This will be a continuation of #139 (comment).

First of all, thanks for writing down the requirements. Such things are really valuable, because as I've been mentioning earlier, there are so many integration scenarios that it's super hard to think about all of them.

Opinionated I believe the future of web development will be in an reactive component driven way of building web applications.

I agree. We've been looking into that and actually hope that WebComponents land ASAP, cause they'd allow creating a common interface to a product like CKEditor which can later be used in many frameworks. But it's still the future...

In the past, we didn't want to invest time in creating official integrations with frameworks cause they were so many of them and changing that frequently that it'd be a hell to maintain them (and there's nothing worse for project's reputation than dropped support). So it's easier if community steps in, because then everything happens "organically" and it worked back then. The only disadvantage is that the solutions aren't usually perfect and are spread around the web, so it's tricky to find the best one.
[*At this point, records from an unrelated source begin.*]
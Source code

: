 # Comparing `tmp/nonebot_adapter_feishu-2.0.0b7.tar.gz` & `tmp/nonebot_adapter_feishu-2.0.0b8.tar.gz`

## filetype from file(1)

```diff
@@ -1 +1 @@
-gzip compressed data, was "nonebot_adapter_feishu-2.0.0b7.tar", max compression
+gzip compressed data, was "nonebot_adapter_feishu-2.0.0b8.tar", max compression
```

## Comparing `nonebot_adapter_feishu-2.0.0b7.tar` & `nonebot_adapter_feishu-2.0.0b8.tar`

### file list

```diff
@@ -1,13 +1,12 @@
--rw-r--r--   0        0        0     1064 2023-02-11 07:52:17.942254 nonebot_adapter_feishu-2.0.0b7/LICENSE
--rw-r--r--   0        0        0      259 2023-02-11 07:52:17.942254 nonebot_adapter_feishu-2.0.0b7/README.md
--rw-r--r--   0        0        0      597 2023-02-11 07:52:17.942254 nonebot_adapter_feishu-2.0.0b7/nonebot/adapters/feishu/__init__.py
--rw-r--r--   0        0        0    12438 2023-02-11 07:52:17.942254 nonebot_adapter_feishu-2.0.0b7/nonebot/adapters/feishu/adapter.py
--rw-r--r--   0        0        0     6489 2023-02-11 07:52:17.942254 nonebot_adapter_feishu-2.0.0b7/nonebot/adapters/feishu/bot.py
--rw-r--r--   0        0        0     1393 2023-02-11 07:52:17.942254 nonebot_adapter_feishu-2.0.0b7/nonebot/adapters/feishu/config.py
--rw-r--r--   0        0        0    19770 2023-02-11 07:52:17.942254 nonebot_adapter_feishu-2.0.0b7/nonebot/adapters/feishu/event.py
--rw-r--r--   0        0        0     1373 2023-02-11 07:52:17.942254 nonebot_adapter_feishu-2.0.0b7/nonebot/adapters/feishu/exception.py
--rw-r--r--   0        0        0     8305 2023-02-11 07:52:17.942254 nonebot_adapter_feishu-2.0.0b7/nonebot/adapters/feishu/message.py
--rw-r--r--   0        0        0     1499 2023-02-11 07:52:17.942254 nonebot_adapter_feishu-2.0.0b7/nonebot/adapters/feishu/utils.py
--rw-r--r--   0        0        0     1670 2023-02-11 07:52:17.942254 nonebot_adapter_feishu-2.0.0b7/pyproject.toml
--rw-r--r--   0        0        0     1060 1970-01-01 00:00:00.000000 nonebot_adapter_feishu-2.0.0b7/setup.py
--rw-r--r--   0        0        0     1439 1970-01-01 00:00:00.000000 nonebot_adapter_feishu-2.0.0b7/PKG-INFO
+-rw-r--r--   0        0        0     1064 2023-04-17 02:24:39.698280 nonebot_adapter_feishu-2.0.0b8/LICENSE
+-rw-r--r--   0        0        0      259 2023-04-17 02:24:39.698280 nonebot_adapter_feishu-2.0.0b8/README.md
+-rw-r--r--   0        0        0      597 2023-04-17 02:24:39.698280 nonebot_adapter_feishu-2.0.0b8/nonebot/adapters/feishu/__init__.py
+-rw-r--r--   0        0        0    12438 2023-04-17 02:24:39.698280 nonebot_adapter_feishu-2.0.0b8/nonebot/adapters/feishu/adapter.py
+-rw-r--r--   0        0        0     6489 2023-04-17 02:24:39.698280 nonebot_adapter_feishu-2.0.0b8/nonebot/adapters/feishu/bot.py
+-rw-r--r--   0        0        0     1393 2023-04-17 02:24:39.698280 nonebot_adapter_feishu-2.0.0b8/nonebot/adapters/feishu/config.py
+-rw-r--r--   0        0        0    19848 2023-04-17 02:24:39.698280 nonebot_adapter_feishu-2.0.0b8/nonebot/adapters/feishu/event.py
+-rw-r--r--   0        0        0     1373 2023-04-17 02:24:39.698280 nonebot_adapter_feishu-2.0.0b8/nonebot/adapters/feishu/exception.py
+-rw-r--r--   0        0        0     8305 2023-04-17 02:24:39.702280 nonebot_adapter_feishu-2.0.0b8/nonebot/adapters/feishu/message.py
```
In case of CKEditor 5, we'll again have to answer this question – do we want to invest in an integration projects. In the worst scenario, I guess the approach can be that we bootstrap them and leave to the community. But there's a chance that we'll invest more, we'll see :). And Angular 2 and React are definitely first two to work on.

Other requirements

NPM installability

Done. CKEditor 5 is npm based. Though, the development version of CKEditor requires a compilation step, cause the code must be gathered from all those repositories and there are some processing steps like localizing, SASS compilation, SVG compilation, etc.

We also plan to release on npm compiled (don't confuse with bundled) versions of CKEditor 5 and provide Webpack integration. More about this in my previous comment and this thread: #345.

Easy updatability of editor while keeping editor settings (Customizeabilty through json array from angular)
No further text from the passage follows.